## Exercise requirements:
Copy each line of the records that includes "この条件は".

:: Records provided ::

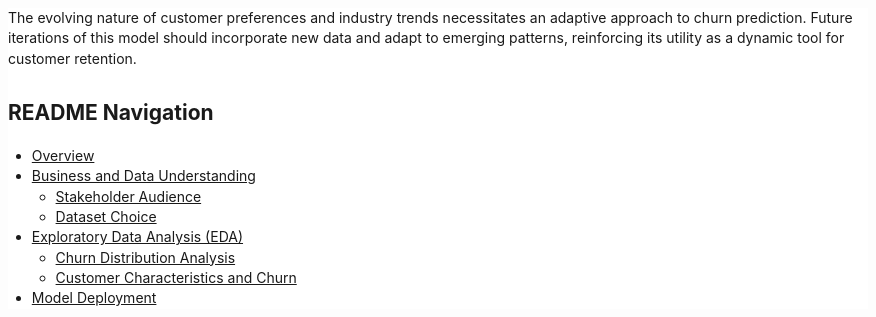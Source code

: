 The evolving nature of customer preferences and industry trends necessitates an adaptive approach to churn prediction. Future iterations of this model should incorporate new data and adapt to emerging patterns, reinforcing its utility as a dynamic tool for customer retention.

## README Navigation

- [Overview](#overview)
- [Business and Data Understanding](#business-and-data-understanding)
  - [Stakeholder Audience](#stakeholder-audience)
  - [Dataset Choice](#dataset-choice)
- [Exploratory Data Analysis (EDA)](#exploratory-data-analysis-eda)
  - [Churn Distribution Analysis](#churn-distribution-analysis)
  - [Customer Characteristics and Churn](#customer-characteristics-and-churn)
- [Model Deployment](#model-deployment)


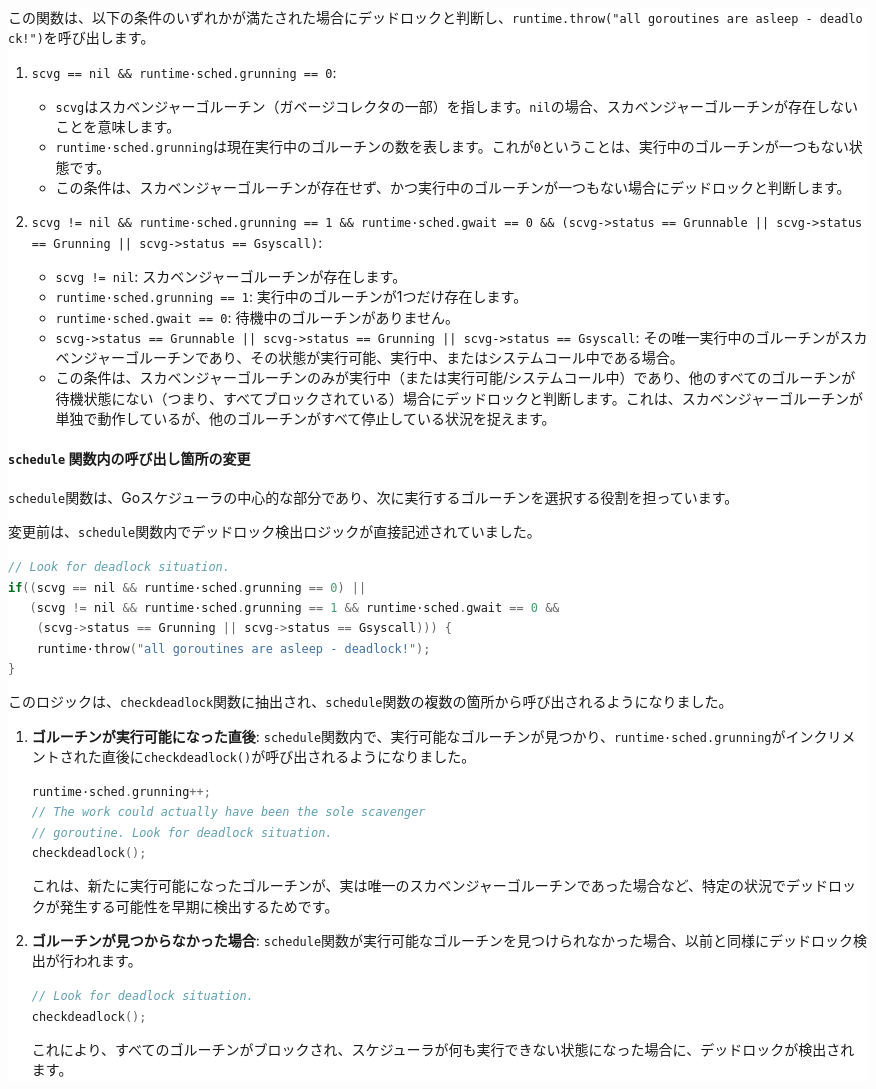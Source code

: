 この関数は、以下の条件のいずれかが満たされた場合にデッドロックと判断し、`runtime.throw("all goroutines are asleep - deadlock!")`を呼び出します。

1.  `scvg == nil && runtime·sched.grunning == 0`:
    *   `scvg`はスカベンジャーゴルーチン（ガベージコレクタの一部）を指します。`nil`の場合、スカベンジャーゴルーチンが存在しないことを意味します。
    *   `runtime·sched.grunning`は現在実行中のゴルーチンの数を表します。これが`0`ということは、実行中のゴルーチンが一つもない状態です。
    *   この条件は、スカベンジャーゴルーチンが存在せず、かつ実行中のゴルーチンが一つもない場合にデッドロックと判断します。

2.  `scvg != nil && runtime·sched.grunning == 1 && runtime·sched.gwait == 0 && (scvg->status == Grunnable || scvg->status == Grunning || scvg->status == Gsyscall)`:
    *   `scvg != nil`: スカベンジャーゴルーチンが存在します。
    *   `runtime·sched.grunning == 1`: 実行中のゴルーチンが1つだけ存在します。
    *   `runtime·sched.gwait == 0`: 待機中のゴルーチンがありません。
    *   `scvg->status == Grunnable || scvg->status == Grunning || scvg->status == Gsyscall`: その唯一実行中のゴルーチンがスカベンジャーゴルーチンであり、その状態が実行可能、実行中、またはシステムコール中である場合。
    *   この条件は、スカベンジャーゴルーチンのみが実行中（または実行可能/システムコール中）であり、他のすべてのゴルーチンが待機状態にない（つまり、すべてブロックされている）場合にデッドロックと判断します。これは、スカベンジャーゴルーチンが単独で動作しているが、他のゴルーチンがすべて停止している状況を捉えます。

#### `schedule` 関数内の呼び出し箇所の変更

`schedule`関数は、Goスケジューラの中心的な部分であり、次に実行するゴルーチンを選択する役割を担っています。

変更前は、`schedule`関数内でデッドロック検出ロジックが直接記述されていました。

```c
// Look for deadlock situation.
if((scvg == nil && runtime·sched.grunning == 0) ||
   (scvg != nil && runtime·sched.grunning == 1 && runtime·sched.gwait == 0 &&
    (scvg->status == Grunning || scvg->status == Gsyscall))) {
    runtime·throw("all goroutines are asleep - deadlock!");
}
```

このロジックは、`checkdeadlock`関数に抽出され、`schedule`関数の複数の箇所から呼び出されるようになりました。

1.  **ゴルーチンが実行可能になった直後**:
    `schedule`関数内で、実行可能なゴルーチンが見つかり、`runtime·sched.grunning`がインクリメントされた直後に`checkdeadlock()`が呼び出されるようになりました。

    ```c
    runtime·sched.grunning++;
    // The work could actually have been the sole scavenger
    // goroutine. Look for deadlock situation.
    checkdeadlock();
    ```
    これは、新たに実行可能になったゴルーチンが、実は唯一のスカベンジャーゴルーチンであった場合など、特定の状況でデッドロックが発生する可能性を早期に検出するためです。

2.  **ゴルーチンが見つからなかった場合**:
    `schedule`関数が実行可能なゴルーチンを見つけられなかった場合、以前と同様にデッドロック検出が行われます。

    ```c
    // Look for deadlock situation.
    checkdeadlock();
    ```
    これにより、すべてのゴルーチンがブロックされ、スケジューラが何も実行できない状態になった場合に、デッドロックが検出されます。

:::

## Answer to this task:
    *   この条件は、スカベンジャーゴルーチンが存在せず、かつ実行中のゴルーチンが一つもない場合にデッドロックと判断します。
    *   この条件は、スカベンジャーゴルーチンのみが実行中（または実行可能/システムコール中）であり、他のすべてのゴルーチンが待機状態にない（つまり、すべてブロックされている）場合にデッドロックと判断します。これは、スカベンジャーゴルーチンが単独で動作しているが、他のゴルーチンがすべて停止している状況を捉えます。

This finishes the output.